Chojnacki, who has been working with the High-Resolution Imaging Science Experiment (HiRISE) on NASA's Mars Reconnaissance Orbiter (MRO) since 2013, explained: "I pulled together a collection of HiRISE images that had these weird features that looked like bedforms, but they were cratered and covered in rocks. They looked decrepit and fossilized. We wanted to investigate further."
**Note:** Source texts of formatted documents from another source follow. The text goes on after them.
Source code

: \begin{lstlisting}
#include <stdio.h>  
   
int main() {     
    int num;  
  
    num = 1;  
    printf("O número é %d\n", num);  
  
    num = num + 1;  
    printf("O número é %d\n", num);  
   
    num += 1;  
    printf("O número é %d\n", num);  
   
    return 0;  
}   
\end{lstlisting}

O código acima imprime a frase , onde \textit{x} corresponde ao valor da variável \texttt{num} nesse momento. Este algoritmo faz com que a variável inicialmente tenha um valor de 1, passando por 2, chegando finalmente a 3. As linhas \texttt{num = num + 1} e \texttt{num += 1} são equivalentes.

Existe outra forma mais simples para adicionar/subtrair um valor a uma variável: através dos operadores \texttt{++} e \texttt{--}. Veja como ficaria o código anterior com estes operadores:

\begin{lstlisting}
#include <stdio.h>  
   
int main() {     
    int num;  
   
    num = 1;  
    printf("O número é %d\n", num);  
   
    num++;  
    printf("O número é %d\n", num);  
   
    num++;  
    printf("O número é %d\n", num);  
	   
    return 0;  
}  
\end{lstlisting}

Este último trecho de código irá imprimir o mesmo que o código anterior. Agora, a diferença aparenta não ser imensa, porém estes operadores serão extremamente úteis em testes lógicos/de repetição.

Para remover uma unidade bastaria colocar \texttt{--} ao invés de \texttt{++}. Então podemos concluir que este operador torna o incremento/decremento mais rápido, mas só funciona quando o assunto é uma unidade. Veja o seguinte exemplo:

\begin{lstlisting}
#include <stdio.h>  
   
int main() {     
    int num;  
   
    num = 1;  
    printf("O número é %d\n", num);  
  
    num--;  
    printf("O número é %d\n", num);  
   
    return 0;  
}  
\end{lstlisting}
The team's research revealed paleo-bedforms scattered across Mars, ranging from craters and basins to canyons and more. These formations were grouped into categories such as wind-shaped paleo-dunes and paleo-megaripples, water-formed fluvial paleo-dunes, and heavily eroded dune cast pits. The paleo-bedforms were concentrated in regions like Valles Marineris, Athabasca Valles, Arcadia Planitia, Hellas Planitia, and the highland-lowland transition areas between Arabia Terra and Apollinaris Mons.

"The most compelling and unambiguous paleo-bedforms were the dunes," said Chojnacki. "A lot of these paleo-dunes are dead ringers for the modern dunes, they just look more decrepit."

Paleo-megaripples, which resemble large fields of parallel ridges formed by wind over coarse sand, were the most common type of bedform found. These features provide valuable clues about the planet's geological processes.

"Paleo-megaripples are also compelling, but slightly less so than the dunes, because there are other geologic processes that could have formed similar looking landforms," Chojnacki added.

The rarest paleo-bedforms found were shaped by water, known as fluvial paleo-bedforms. These formations, likely formed by ancient megafloods, were limited in number. Chojnacki was surprised by how few of these water-formed bedforms were found, despite Mars' many dry river channels.

"Mars has an abundance of dry river channels where more fluvial bedforms may have formed, but it appears their small size and channel infilling were not conducive for their preservation," Chojnacki explained.

The team believes that most paleo-bedforms were cemented into Mars' geological record around 2 billion years ago. Some were buried by volcanic activity, while others became rock without ever being buried. These features were later exposed through erosion.

Chojnacki also noted that active sand dunes along Mars' north polar cap are migrating over older paleo-dunes, leading to their gradual erosion. "The variety of these bedforms speaks to the diversity of dynamics and conditions operating in the Solar System," he said.

Looking ahead, the researchers aim to study modern dune fields that could be undergoing similar processes of stabilization and lithification.

"While many bedforms on Mars are active and migrating today, other fields are static and show evidence for some sort of stabilization process that may eventually lead to lithification," Chojnacki concluded. "Understanding this continuum will hopefully allow us to better understand the changing climatic conditions of the red planet."